(Problem requirements)
The records that follow are to be transcribed in full, leaving out each picture.

(Material supplied)

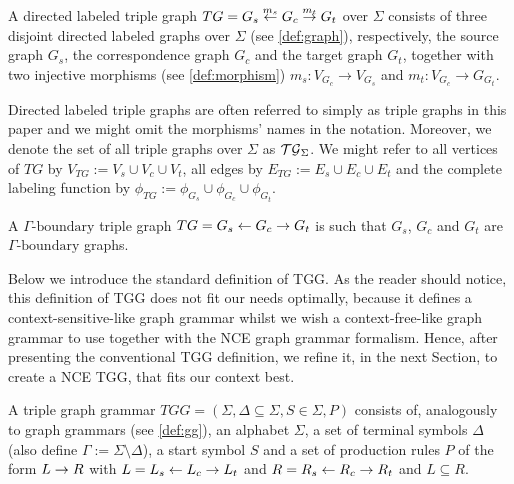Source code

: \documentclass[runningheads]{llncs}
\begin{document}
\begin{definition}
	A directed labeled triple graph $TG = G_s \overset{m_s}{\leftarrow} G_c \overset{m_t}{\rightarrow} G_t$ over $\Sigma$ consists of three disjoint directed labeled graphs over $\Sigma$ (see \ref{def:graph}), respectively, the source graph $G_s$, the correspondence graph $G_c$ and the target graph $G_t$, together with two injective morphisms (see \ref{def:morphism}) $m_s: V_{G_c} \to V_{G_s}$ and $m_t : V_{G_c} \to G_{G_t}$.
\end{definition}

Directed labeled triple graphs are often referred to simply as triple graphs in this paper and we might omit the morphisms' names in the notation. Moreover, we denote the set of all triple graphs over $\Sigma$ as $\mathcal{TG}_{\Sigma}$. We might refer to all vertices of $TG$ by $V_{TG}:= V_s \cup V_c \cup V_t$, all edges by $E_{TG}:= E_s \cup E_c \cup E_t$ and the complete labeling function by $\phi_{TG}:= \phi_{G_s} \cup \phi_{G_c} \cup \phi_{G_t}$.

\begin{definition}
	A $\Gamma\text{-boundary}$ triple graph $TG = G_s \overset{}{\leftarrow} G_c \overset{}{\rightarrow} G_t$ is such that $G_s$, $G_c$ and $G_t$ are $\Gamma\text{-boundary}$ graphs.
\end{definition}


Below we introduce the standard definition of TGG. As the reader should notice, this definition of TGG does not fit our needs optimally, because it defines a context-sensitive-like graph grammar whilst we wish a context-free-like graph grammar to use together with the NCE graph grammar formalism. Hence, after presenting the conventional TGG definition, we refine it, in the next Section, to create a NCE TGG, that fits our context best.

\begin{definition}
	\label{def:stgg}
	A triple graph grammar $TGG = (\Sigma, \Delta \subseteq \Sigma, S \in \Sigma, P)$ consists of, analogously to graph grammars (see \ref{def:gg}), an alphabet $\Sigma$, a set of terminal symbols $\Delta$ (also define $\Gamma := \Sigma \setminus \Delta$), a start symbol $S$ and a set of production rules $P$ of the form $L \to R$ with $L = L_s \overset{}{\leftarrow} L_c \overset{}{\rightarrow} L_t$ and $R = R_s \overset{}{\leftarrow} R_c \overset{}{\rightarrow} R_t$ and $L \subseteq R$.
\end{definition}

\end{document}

(Result of this exercise)
Source code

: \documentclass[runningheads]{llncs}
\begin{document}
\begin{definition}
	A directed labeled triple graph $TG = G_s \overset{m_s}{\leftarrow} G_c \overset{m_t}{\rightarrow} G_t$ over $\Sigma$ consists of three disjoint directed labeled graphs over $\Sigma$ (see \ref{def:graph}), respectively, the source graph $G_s$, the correspondence graph $G_c$ and the target graph $G_t$, together with two injective morphisms (see \ref{def:morphism}) $m_s: V_{G_c} \to V_{G_s}$ and $m_t : V_{G_c} \to G_{G_t}$.
\end{definition}

Directed labeled triple graphs are often referred to simply as triple graphs in this paper and we might omit the morphisms' names in the notation. Moreover, we denote the set of all triple graphs over $\Sigma$ as $\mathcal{TG}_{\Sigma}$. We might refer to all vertices of $TG$ by $V_{TG}:= V_s \cup V_c \cup V_t$, all edges by $E_{TG}:= E_s \cup E_c \cup E_t$ and the complete labeling function by $\phi_{TG}:= \phi_{G_s} \cup \phi_{G_c} \cup \phi_{G_t}$.

\begin{definition}
	A $\Gamma\text{-boundary}$ triple graph $TG = G_s \overset{}{\leftarrow} G_c \overset{}{\rightarrow} G_t$ is such that $G_s$, $G_c$ and $G_t$ are $\Gamma\text{-boundary}$ graphs.
\end{definition}


Below we introduce the standard definition of TGG. As the reader should notice, this definition of TGG does not fit our needs optimally, because it defines a context-sensitive-like graph grammar whilst we wish a context-free-like graph grammar to use together with the NCE graph grammar formalism. Hence, after presenting the conventional TGG definition, we refine it, in the next Section, to create a NCE TGG, that fits our context best.

\begin{definition}
	\label{def:stgg}
	A triple graph grammar $TGG = (\Sigma, \Delta \subseteq \Sigma, S \in \Sigma, P)$ consists of, analogously to graph grammars (see \ref{def:gg}), an alphabet $\Sigma$, a set of terminal symbols $\Delta$ (also define $\Gamma := \Sigma \setminus \Delta$), a start symbol $S$ and a set of production rules $P$ of the form $L \to R$ with $L = L_s \overset{}{\leftarrow} L_c \overset{}{\rightarrow} L_t$ and $R = R_s \overset{}{\leftarrow} R_c \overset{}{\rightarrow} R_t$ and $L \subseteq R$.
\end{definition}

\end{document}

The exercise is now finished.